__THE PROBLEM__:
Retype, without any change, the first line of the records and every line after it through the one containing "is automatically canceled.".

__THE DATA__:
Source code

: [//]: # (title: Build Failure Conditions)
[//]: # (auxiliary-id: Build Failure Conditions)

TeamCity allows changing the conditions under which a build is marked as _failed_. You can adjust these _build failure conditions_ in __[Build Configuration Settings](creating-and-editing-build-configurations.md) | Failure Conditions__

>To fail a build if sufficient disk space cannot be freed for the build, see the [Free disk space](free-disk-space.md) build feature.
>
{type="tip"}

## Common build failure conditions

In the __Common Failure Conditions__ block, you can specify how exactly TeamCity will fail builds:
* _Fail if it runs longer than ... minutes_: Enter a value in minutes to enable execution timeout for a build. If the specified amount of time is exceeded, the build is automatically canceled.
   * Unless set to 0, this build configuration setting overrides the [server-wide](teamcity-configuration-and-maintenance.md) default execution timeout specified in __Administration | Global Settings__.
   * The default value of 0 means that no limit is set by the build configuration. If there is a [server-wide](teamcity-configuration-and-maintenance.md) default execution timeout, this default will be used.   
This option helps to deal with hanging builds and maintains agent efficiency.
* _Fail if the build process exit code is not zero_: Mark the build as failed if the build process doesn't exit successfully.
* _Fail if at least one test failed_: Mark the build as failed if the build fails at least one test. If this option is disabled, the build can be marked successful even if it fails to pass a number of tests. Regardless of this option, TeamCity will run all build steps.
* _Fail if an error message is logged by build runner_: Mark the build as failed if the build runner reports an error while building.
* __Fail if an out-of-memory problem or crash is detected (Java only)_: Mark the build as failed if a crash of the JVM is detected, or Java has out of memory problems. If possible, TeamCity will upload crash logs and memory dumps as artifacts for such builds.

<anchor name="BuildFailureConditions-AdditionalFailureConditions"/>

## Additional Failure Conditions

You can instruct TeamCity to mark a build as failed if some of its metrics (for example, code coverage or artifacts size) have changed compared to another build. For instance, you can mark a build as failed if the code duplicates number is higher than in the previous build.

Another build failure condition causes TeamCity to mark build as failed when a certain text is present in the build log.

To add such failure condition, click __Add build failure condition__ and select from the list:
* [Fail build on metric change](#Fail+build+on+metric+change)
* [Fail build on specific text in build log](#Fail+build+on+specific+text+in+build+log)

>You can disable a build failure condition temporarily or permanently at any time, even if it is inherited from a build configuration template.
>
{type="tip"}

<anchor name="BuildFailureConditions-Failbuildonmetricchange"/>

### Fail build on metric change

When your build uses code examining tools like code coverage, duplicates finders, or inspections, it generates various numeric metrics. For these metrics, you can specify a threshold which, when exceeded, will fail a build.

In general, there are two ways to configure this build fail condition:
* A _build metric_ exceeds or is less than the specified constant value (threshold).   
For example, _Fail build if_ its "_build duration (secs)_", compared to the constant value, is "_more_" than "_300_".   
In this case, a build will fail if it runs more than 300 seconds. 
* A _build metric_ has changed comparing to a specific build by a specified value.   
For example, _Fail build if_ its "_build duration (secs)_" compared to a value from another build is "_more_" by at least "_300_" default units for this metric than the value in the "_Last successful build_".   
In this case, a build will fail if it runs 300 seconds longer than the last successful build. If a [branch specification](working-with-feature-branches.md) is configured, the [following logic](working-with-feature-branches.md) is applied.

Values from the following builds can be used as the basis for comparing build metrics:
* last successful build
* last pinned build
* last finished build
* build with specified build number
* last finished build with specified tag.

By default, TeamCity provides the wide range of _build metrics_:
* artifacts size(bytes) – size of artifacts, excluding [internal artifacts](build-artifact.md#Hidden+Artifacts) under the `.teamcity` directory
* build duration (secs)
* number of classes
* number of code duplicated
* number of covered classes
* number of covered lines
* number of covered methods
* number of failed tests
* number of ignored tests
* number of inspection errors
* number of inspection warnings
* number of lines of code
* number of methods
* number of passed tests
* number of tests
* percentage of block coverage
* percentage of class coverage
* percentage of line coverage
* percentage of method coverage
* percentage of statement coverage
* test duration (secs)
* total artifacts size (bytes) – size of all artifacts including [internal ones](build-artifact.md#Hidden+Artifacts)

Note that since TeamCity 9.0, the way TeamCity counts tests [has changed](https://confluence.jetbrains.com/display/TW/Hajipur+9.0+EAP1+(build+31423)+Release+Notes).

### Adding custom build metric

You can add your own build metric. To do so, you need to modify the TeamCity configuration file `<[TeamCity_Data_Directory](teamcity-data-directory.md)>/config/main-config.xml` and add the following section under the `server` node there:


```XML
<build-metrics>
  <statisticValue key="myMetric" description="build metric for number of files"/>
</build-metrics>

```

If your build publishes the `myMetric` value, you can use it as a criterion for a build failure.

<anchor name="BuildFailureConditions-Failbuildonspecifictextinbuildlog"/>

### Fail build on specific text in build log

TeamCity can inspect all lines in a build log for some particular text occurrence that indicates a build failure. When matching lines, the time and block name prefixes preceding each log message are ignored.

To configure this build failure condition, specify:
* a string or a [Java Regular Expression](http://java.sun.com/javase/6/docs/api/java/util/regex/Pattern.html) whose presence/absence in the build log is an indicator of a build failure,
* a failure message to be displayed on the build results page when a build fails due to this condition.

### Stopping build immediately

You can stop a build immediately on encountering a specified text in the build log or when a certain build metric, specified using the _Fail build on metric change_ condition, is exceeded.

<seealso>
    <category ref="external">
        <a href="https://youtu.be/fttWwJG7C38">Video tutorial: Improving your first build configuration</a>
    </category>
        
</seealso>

__ANSWER FOR THIS EXERCISE__:
Source code

: [//]: # (title: Build Failure Conditions)
[//]: # (auxiliary-id: Build Failure Conditions)

TeamCity allows changing the conditions under which a build is marked as _failed_. You can adjust these _build failure conditions_ in __[Build Configuration Settings](creating-and-editing-build-configurations.md) | Failure Conditions__

>To fail a build if sufficient disk space cannot be freed for the build, see the [Free disk space](free-disk-space.md) build feature.
>
{type="tip"}

## Common build failure conditions

In the __Common Failure Conditions__ block, you can specify how exactly TeamCity will fail builds:
* _Fail if it runs longer than ... minutes_: Enter a value in minutes to enable execution timeout for a build. If the specified amount of time is exceeded, the build is automatically canceled.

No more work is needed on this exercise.